CLV3W fits two different CP models with one component (one for each cluster) because it correctly recognizes that two different component structures exist. In other words, CLV3W searches for differences in covariation. Such differences do not necessarily lead to the same differences in mean revealed by CPclus. By requiring non-negativity constraints in CLV3W, i.e., by fitting CLV3W-NN to the data, the estimates of a are non-negative, implying that objects within each cluster are related with the corresponding component in terms of positive covariance.

In this first dataset, the component scores in a differ only within clusters but not between clusters in the sense that, for each cluster, the same random generation process is followed.

We now consider the data displayed in Fig. 2. They are generated by using the same matrices B, C, and U, and the same amount of noise is added, but now the first N/2 elements of a referring to the objects in cluster 1 are randomly generated from the uniform distribution in [– 0.5, – 0.4], and the last N/2 elements referring to the objects in cluster 2 are drawn from the uniform distribution in [0.5, 0.6]. Thus, the component scores in a differ between clusters but not within clusters.

The two clusters are correctly identified by CPclus and CLV3W; therefore, the groups are characterized by between-cluster differences in both mean and covariation. Nevertheless, in this case, CLV3W-NN suffers due to the presence of all negative component scores in one cluster. In fact, the negative scores of a pertaining to objects in cluster 1 are estimated as zeroes, and, in general, cluster assignments seem to be based on a random choice.

We conclude the comparisons by considering the data displayed in Fig. 3. Once again, they are generated by using the same matrices B, C, and U with the same amount of noise added, but now a contains the same positive values, which, without loss of generality, can be all ones. Therefore, in this case, the CPclus model, or equivalently, the CLV3W or CLV3W-NN model with diag(a) = I_N, is used to generate the data.

The plot for subject 1 is more cluttered than the one for subject 2. Nevertheless, two clusters are visible, composed by empty and filled circles, respectively.

By applying CPclus, CLV3W, and CLV3W-NN with K = 2 clusters, we see that all models correctly recover the clusters because, in this case, the partition is formed by groups characterized by between-cluster differences in both mean and covariation and the component scores in a are non-negative. Note also that preliminary analyses we made (details not reported) show that CPclus, CLV3W, and CLV3W-NN produce the same partition when, under the above-described data generation process, the elements of a are positive, but are allowed to vary.

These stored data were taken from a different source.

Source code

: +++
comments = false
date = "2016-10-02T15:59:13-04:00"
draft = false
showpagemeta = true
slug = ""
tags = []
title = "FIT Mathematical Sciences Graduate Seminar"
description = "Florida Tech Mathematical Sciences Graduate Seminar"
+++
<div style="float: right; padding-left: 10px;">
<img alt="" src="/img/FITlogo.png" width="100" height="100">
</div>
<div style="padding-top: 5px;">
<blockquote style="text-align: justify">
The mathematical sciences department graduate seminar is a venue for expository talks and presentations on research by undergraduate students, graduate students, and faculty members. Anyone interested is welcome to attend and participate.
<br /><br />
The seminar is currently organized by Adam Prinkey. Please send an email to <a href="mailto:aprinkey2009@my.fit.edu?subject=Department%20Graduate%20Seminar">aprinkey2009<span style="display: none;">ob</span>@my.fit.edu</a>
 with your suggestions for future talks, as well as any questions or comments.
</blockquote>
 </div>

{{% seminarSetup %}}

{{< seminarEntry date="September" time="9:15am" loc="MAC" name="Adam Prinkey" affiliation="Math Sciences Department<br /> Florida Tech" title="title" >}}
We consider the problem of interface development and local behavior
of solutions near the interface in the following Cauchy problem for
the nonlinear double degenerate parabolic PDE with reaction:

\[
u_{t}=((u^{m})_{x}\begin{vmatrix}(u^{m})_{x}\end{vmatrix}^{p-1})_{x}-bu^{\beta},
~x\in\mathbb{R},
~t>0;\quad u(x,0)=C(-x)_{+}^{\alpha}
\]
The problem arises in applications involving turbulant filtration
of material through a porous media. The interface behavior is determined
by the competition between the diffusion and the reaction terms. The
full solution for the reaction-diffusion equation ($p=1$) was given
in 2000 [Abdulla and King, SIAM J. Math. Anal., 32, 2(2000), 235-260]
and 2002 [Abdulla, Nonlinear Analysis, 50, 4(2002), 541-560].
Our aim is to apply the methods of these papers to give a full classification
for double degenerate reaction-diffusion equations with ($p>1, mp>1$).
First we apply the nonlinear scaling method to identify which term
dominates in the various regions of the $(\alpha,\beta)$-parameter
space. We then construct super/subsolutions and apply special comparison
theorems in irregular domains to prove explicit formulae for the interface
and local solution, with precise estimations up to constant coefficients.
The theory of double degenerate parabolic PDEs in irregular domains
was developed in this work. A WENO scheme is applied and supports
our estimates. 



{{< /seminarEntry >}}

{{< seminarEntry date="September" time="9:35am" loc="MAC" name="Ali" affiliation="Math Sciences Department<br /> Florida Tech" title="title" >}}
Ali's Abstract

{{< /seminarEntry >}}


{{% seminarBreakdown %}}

Summing up, we can state that CPclus, on the one side, and CLV3W and CLV3W-NN, on the other side, achieve different objectives, despite the former one can be seen as a constrained version of the latter ones. Generally speaking, clustering is usually intended to account for differences in mean, and if this is the case, the CPclus model should be preferred. Conversely, if one is interested in discovering clusterwise component structures, i.e., differences in covariation, CLV3W should be adopted. The non-negativity constraints in CLV3W-NN imply that it might be positioned in between CPclus and CLV3W-NN. Finally, it might occur that the partitions based on either between-cluster differences in mean or covariation coincide: in this particular case, CPclus, CLV3W, and CLV3W-NN can equivalently be considered and are expected to give the same results, although CPclus is more parsimonious than CLV3W and CLV3W-NN because the N parameters in vector a are not estimated.

We are going to further investigate and compare the performances of CPclus, CLV3W, and CLV3W-NN in the applications on synthetic and real data in Sects. 4 and 5.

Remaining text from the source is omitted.